The organoid technology allows the unlimited in vitro expansion of healthy and diseased tissue from individual patients, while retaining key features of native tissue. The Drost group succeeded in growing organoids from a spectrum of pediatric tumors, including Wilms tumors, renal cell carcinomas, and rhabdoid tumors. Our renal and rhabdoid tumor organoids closely recapitulate the patient’s tumor and serve as unique models for cancer research and therapy development. We exploit these tumor organoid models to study fundamental processes underlying pediatric tumorigenesis (such as intratumor heterogeneity, metastasis and therapy resistance). Moreover, we use fetal kidney organoids combined with genome editing technologies (such as CRISPR/Cas9) to generate renal tumor progression models. Lastly, patient-derived organoids hold great promise for personalized medicine, drug discovery and the development of assays predicting treatment outcome. Currently, we are using our pediatric tumor organoids as a drug screening platform to identify novel (less toxic) therapies to treat children with cancer.

groep drost

H&E stainings on clear cell renal cell carcinoma tissue (left) and organoids derived thereof (right).

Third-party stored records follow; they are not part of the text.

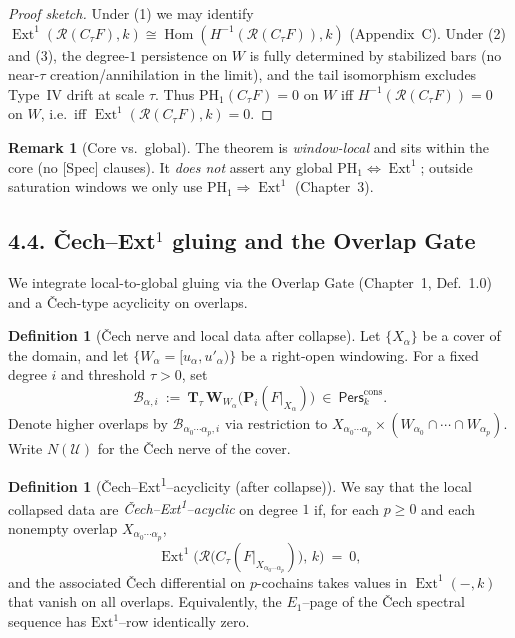 \documentclass[11pt]{article}
\numberwithin{equation}{section}
\theoremstyle{plain}
\theoremstyle{definition}
\theoremstyle{remark}
\DeclareMathOperator{\Ext}{Ext}
\DeclareMathOperator{\Hom}{Hom}
\newcommand{\Pers}{\mathsf{Pers}}
\theoremstyle{plain}
\theoremstyle{definition}
\numberwithin{equation}{section}
\theoremstyle{definition}
\newtheorem{definition}[theorem]{Definition}
\newtheorem{remark}[theorem]{Remark}
\numberwithin{equation}{section}
\theoremstyle{plain}
\theoremstyle{definition}
\theoremstyle{remark}
\newcommand{\Crop}{\mathbf{W}}
\begin{document}
\begin{proof}[Proof sketch]
Under (1) we may identify $\Ext^1(\mathcal{R}(C_\tau F),k)\cong \Hom(H^{-1}(\mathcal{R}(C_\tau F)),k)$ (Appendix~C). Under (2) and (3), the degree-$1$ persistence on $W$ is fully determined by stabilized bars (no near-$\tau$ creation/annihilation in the limit), and the tail isomorphism excludes Type~IV drift at scale $\tau$. Thus $\mathrm{PH}_1(C_\tau F)=0$ on $W$ iff $H^{-1}(\mathcal{R}(C_\tau F))=0$ on $W$, i.e.\ iff $\Ext^1(\mathcal{R}(C_\tau F),k)=0$.
\end{proof}

\begin{remark}[Core vs.\ global]
The theorem is \emph{window-local} and sits within the core (no [Spec] clauses). It \emph{does not} assert any global $\mathrm{PH}_1\Leftrightarrow \Ext^1$; outside saturation windows we only use $\mathrm{PH}_1\Rightarrow \Ext^1$ (Chapter~3).
\end{remark}

\subsection*{4.4. Čech–Ext\texorpdfstring{$^1$}{1} gluing and the Overlap Gate}
We integrate local-to-global gluing via the Overlap Gate (Chapter~1, Def.~1.0) and a Čech-type acyclicity on overlaps.

\begin{definition}[Čech nerve and local data after collapse]\label{def:cech}
Let $\{X_\alpha\}$ be a cover of the domain, and let $\{W_\alpha=[u_\alpha,u'_\alpha)\}$ be a right-open windowing. For a fixed degree $i$ and threshold $\tau>0$, set
\[
\mathcal{B}_{\alpha,i}\ :=\ \mathbf{T}_\tau\,\Crop_{W_\alpha}\big(\mathbf{P}_i(F|_{X_\alpha})\big)\ \in\ \Pers^{\mathrm{cons}}_k.
\]
Denote higher overlaps by $\mathcal{B}_{\alpha_0\cdots\alpha_p,i}$ via restriction to $X_{\alpha_0\cdots\alpha_p}\times (W_{\alpha_0}\cap\cdots\cap W_{\alpha_p})$. Write $N(\mathcal{U})$ for the Čech nerve of the cover.
\end{definition}

\begin{definition}[Čech–Ext\textsuperscript{1}–acyclicity (after collapse)]\label{def:cech-acyclic}
We say that the local collapsed data are \emph{Čech–Ext\textsuperscript{1}–acyclic} on degree $1$ if, for each $p\ge 0$ and each nonempty overlap $X_{\alpha_0\cdots\alpha_p}$,
\[
\Ext^1\!\Big(\mathcal{R}\!\big(C_\tau (F|_{X_{\alpha_0\cdots\alpha_p}})\big),\,k\Big)\ =\ 0,
\]
and the associated Čech differential on $p$-cochains takes values in $\Ext^1(-,k)$ that vanish on all overlaps. Equivalently, the $E_1$–page of the Čech spectral sequence has $\mathrm{Ext}^1$–row identically zero.
\end{definition}
\end{document}
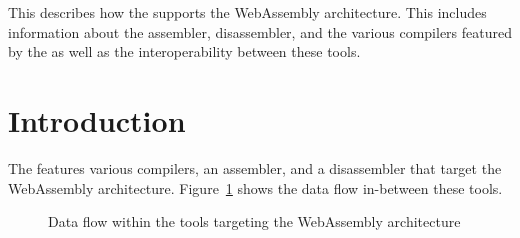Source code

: 




\renewcommand{\seewasm}{}

{This \documentation{} describes how the \ecs{} supports the WebAssembly architecture.
This includes information about the assembler, disassembler, and the various compilers featured by the \ecs{} as well as the interoperability between these tools.}

\section{Introduction}

The \ecs{} features various compilers, an assembler, and a disassembler that target the WebAssembly architecture.
Figure~\ref{fig:wasmdataflow} shows the data flow in-between these tools.

\begin{figure}
\caption{Data flow within the tools targeting the WebAssembly architecture}
\label{fig:wasmdataflow}
\end{figure}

Dissecting the development of Wilms tumor heterogeneity

Wilms tumor is a typical example of a tumor that is the direct consequence of disturbance of normal development. They are characterized by a tri-phasic histology, comprising stromal, blastemal (progenitor) and epithelial components thought to result from incomplete differentiation during nephrogenesis. Using transgenic mouse models combined with imaging and single cell genomics & transcriptomics (in collaboration with the Holstege group), we aim to study tumor cell dynamics and to elucidate the signaling pathways deregulated in tumorigenesis.

Light microscope image of healthy human colon organoids (left). Color-coded confocal image of an H2B-mNeon-expressing cancer organoid to visualize chromosome segregations (right; Drost et al., Nature 2015).

Defining mutational signatures using genetically modified organoid cultures

Mutational processes contribute to cancer initiation and progression. Signatures of these processes in cancer genomes may explain cancer etiology and could hold diagnostic and prognostic value. We recently developed a strategy that can be used to explore the origin of cancer-associated mutational signatures by genetic modification of human organoid cultures using CRISPR/Cas9 and subsequent whole genome sequencing (Drost & van Boxtel et al., Science 2017). In collaboration with the van Boxtel and Kuiper groups, we are further applying this technology to determine mutational signatures in a wide range of childhood cancers. Moreover, we combine our strategy with drug screens to identify mutational signatures that predict resistance or hypersensitivity to genotoxic drugs.

The organoid technology provides an excellent pre-clinical model system for cancer research (Drost & Clevers, Nat. Rev. Cancer 2018). The Organoid Facility is embedded in the Drost group and supports organoid-based projects by offering quality tested conditioned media, growth factors and know-how.